> **EXERCISE DATA**:

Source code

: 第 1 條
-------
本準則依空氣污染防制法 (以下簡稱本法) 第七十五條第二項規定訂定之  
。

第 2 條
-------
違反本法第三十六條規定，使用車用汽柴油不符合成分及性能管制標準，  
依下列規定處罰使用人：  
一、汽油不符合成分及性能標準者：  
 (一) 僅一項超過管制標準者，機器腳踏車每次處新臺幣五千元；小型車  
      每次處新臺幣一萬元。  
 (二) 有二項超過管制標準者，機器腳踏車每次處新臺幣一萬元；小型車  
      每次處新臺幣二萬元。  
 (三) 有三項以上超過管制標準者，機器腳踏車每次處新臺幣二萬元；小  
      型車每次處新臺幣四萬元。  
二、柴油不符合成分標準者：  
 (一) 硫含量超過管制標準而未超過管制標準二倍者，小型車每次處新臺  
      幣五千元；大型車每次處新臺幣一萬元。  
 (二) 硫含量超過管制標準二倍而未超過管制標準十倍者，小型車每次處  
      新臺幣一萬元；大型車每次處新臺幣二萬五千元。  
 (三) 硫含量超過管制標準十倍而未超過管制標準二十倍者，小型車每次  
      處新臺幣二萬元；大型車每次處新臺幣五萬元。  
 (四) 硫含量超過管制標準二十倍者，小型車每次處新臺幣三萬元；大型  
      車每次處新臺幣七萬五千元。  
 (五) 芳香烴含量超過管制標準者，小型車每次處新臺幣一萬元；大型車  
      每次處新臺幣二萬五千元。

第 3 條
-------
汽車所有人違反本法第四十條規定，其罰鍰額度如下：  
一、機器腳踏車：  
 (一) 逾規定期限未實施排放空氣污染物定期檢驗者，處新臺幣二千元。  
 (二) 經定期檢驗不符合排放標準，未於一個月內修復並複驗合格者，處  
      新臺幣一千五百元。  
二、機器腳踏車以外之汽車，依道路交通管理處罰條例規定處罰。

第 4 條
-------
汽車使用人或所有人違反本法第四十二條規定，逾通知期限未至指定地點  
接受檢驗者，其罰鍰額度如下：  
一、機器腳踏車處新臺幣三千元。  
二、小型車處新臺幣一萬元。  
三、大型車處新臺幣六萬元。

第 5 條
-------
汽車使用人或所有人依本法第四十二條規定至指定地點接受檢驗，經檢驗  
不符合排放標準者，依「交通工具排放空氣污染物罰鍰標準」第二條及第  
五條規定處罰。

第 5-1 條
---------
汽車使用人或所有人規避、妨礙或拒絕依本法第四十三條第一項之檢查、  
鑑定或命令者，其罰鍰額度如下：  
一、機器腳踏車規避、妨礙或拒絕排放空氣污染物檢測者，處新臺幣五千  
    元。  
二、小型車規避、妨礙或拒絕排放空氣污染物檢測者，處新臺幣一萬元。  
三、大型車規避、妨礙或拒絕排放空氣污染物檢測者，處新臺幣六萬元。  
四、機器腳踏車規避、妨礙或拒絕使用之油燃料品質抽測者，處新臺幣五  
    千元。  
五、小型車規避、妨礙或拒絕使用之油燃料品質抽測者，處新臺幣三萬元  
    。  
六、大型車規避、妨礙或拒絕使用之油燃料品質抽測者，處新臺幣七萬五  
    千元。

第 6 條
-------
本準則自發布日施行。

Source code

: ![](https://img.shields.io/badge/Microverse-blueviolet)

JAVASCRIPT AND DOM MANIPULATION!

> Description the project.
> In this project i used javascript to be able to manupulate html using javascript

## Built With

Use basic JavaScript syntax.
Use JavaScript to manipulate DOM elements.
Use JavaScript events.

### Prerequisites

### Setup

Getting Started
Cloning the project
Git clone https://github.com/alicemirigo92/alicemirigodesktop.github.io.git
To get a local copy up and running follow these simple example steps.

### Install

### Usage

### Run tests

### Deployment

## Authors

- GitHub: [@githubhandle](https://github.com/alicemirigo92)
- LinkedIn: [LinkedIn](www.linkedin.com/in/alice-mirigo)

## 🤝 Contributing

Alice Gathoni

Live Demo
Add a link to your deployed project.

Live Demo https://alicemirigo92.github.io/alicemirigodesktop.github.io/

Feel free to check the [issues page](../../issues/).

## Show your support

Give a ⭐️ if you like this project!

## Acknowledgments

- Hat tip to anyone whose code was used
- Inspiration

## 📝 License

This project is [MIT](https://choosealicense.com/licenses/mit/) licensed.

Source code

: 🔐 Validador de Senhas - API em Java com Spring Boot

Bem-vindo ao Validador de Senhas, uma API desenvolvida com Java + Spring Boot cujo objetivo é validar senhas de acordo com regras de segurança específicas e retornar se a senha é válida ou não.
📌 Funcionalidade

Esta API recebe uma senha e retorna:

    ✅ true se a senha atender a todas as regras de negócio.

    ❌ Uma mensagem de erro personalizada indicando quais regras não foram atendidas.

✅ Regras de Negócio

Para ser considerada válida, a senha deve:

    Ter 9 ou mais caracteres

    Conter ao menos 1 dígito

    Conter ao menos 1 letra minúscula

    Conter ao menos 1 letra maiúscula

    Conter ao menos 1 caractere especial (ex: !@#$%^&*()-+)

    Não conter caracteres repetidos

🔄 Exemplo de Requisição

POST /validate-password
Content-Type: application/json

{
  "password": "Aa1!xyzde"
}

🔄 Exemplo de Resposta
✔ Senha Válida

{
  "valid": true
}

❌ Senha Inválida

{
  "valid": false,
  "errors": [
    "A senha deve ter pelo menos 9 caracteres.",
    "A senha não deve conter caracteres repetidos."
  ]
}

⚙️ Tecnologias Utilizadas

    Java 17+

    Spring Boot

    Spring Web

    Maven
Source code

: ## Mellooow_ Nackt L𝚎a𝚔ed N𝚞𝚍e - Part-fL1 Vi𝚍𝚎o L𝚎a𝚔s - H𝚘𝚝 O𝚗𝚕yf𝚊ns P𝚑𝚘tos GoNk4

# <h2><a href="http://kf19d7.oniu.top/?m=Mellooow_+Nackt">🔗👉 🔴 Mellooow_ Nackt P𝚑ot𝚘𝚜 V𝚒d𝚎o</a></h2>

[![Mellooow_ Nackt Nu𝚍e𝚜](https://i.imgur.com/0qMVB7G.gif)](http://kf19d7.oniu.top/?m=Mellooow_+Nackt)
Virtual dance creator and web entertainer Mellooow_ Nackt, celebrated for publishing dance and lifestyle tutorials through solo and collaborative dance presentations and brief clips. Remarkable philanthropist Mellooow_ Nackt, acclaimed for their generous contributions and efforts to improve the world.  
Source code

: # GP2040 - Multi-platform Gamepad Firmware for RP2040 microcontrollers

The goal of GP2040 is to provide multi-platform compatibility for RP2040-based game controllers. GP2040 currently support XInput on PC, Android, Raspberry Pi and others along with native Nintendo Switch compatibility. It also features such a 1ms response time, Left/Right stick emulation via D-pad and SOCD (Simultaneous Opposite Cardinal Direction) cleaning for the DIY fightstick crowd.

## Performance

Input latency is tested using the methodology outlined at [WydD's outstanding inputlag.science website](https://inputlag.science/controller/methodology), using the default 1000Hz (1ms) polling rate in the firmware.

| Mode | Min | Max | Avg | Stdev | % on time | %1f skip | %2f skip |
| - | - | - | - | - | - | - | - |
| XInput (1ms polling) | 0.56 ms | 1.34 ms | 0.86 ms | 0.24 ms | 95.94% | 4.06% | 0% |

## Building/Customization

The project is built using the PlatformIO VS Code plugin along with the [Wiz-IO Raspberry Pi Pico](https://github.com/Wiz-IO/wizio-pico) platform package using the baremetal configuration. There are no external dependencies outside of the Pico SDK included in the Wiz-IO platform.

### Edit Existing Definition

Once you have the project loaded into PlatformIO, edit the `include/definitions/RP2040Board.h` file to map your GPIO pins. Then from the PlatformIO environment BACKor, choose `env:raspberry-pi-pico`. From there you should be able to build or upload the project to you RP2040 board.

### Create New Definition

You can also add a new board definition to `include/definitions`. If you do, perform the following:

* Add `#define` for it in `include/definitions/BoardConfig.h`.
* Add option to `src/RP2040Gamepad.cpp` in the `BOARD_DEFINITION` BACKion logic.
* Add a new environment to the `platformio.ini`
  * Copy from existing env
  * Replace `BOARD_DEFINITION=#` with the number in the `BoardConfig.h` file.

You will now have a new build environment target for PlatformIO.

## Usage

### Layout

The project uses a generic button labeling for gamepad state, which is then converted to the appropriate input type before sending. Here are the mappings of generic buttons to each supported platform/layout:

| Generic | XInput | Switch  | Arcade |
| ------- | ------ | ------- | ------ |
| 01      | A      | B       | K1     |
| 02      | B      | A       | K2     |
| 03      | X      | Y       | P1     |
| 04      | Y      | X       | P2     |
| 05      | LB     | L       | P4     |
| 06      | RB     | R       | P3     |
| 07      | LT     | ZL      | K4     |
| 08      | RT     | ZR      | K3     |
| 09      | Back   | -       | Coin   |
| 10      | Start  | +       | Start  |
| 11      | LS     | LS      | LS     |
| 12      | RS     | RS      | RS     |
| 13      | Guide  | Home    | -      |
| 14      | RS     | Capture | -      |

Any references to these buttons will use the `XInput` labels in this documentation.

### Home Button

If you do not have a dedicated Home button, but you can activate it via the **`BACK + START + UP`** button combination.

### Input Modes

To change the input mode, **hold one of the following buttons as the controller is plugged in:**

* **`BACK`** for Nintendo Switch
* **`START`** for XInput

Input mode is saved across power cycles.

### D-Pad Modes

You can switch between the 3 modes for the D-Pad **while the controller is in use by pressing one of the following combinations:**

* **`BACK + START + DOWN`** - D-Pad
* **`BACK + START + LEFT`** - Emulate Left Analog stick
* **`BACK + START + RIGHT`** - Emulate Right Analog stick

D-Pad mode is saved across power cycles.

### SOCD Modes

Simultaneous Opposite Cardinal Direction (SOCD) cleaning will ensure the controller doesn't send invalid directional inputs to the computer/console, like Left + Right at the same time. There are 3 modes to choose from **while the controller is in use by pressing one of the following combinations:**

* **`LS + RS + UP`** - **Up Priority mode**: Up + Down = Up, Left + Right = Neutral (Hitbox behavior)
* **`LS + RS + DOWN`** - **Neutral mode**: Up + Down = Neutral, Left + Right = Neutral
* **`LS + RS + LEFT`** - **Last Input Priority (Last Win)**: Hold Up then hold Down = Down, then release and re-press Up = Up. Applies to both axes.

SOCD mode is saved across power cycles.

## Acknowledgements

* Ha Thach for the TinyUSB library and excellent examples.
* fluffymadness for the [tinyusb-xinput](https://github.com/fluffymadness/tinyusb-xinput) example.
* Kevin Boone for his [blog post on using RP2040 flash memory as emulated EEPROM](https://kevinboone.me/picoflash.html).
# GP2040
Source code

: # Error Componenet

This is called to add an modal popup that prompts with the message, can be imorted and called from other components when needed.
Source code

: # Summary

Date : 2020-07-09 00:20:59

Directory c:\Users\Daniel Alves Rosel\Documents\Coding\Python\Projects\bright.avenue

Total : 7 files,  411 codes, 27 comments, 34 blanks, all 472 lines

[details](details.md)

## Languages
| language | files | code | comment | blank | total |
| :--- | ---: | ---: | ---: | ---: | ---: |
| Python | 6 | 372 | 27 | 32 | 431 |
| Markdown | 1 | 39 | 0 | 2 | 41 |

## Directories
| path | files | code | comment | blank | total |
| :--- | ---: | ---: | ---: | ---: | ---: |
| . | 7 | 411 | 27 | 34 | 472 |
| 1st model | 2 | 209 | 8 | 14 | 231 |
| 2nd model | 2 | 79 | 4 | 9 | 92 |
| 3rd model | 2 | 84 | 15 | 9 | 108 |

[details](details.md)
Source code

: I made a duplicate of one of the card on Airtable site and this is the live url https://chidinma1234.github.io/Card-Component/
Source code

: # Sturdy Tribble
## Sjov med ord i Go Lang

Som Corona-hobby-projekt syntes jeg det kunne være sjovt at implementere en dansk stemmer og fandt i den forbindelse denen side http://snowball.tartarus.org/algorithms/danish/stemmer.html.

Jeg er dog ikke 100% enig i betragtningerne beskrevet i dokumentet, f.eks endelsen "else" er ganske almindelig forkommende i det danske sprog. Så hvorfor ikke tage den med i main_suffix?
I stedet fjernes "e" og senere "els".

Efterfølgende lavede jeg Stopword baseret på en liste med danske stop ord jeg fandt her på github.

> **EXERCISE DESCRIPTION**: Transcribe the records from their first line. Stop after the line with "幣五千元；大型車每次處新臺幣一萬元。", including it.

> **TASK RESULT**:
Source code

: 第 1 條
-------
本準則依空氣污染防制法 (以下簡稱本法) 第七十五條第二項規定訂定之  
。

第 2 條
-------
違反本法第三十六條規定，使用車用汽柴油不符合成分及性能管制標準，  
依下列規定處罰使用人：  
一、汽油不符合成分及性能標準者：  
 (一) 僅一項超過管制標準者，機器腳踏車每次處新臺幣五千元；小型車  
      每次處新臺幣一萬元。  
 (二) 有二項超過管制標準者，機器腳踏車每次處新臺幣一萬元；小型車  
      每次處新臺幣二萬元。  
 (三) 有三項以上超過管制標準者，機器腳踏車每次處新臺幣二萬元；小  
      型車每次處新臺幣四萬元。  
二、柴油不符合成分標準者：  
 (一) 硫含量超過管制標準而未超過管制標準二倍者，小型車每次處新臺  
      幣五千元；大型車每次處新臺幣一萬元。  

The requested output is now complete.